Start of Block

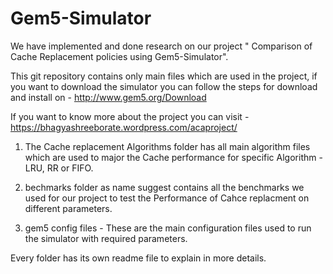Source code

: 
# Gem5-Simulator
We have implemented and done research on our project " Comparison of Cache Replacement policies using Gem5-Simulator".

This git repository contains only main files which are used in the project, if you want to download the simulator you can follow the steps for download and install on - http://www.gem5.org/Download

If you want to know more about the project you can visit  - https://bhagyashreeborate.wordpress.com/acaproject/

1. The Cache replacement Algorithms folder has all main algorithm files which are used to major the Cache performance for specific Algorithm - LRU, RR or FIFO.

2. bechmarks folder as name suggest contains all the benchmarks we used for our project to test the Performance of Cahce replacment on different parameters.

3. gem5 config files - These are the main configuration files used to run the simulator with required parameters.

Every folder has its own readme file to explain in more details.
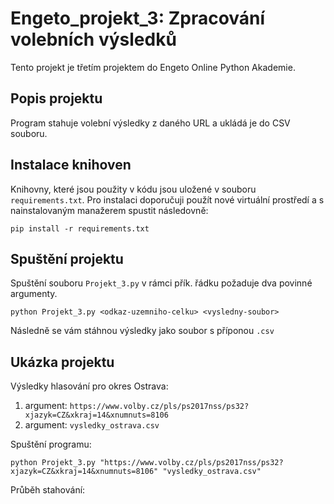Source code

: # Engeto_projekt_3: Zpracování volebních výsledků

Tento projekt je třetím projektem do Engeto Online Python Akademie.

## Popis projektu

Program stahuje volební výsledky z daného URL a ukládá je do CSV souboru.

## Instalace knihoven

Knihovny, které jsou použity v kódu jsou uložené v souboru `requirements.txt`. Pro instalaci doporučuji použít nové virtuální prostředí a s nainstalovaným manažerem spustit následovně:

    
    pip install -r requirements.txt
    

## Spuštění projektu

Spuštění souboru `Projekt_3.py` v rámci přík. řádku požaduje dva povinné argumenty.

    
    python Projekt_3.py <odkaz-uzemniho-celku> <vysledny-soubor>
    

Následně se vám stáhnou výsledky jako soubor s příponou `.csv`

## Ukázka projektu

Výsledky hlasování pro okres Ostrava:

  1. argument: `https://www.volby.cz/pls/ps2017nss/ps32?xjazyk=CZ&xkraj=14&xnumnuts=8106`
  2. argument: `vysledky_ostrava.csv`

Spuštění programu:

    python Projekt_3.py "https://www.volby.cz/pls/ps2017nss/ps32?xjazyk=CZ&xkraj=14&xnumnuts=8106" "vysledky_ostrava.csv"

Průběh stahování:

End of Block

Copy every line of the data that carries the word "folder".

1. The Cache replacement Algorithms folder has all main algorithm files which are used to major the Cache performance for specific Algorithm - LRU, RR or FIFO.
2. bechmarks folder as name suggest contains all the benchmarks we used for our project to test the Performance of Cahce replacment on different parameters.
Every folder has its own readme file to explain in more details.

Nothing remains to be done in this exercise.